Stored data
· · ·
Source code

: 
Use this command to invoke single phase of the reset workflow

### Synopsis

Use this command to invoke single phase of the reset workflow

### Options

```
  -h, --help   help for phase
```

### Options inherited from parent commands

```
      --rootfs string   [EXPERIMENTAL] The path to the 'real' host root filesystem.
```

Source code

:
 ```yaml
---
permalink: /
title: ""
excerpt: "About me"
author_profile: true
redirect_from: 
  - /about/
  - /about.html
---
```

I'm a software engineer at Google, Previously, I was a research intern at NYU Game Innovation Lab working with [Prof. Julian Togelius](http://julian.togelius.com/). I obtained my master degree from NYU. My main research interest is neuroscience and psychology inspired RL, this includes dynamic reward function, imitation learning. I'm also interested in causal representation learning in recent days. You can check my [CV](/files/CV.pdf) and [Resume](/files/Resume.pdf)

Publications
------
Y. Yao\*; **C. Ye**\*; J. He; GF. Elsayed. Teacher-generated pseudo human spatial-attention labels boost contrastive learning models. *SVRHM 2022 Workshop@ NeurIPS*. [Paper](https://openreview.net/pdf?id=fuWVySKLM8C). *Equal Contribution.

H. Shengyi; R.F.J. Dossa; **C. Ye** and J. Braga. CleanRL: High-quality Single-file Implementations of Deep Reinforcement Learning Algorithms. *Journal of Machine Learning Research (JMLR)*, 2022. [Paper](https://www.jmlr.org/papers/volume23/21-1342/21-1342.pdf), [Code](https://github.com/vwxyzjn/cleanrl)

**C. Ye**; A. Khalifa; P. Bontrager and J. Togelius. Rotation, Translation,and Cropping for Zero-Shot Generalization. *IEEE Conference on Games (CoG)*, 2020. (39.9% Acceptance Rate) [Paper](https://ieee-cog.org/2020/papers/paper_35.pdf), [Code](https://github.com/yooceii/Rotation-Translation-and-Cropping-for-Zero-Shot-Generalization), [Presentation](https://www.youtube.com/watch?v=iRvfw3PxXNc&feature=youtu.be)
· · ·
Your objective: Down to the last line, repeat the data exactly.

Solution for this problem:
Source code

: 
Use this command to invoke single phase of the reset workflow

### Synopsis

Use this command to invoke single phase of the reset workflow

### Options

```
  -h, --help   help for phase
```

### Options inherited from parent commands

```
      --rootfs string   [EXPERIMENTAL] The path to the 'real' host root filesystem.
```

Source code

:
 ```yaml
---
permalink: /
title: ""
excerpt: "About me"
author_profile: true
redirect_from: 
  - /about/
  - /about.html
---
```

I'm a software engineer at Google, Previously, I was a research intern at NYU Game Innovation Lab working with [Prof. Julian Togelius](http://julian.togelius.com/). I obtained my master degree from NYU. My main research interest is neuroscience and psychology inspired RL, this includes dynamic reward function, imitation learning. I'm also interested in causal representation learning in recent days. You can check my [CV](/files/CV.pdf) and [Resume](/files/Resume.pdf)

Publications
------
Y. Yao\*; **C. Ye**\*; J. He; GF. Elsayed. Teacher-generated pseudo human spatial-attention labels boost contrastive learning models. *SVRHM 2022 Workshop@ NeurIPS*. [Paper](https://openreview.net/pdf?id=fuWVySKLM8C). *Equal Contribution.

H. Shengyi; R.F.J. Dossa; **C. Ye** and J. Braga. CleanRL: High-quality Single-file Implementations of Deep Reinforcement Learning Algorithms. *Journal of Machine Learning Research (JMLR)*, 2022. [Paper](https://www.jmlr.org/papers/volume23/21-1342/21-1342.pdf), [Code](https://github.com/vwxyzjn/cleanrl)

**C. Ye**; A. Khalifa; P. Bontrager and J. Togelius. Rotation, Translation,and Cropping for Zero-Shot Generalization. *IEEE Conference on Games (CoG)*, 2020. (39.9% Acceptance Rate) [Paper](https://ieee-cog.org/2020/papers/paper_35.pdf), [Code](https://github.com/yooceii/Rotation-Translation-and-Cropping-for-Zero-Shot-Generalization), [Presentation](https://www.youtube.com/watch?v=iRvfw3PxXNc&feature=youtu.be)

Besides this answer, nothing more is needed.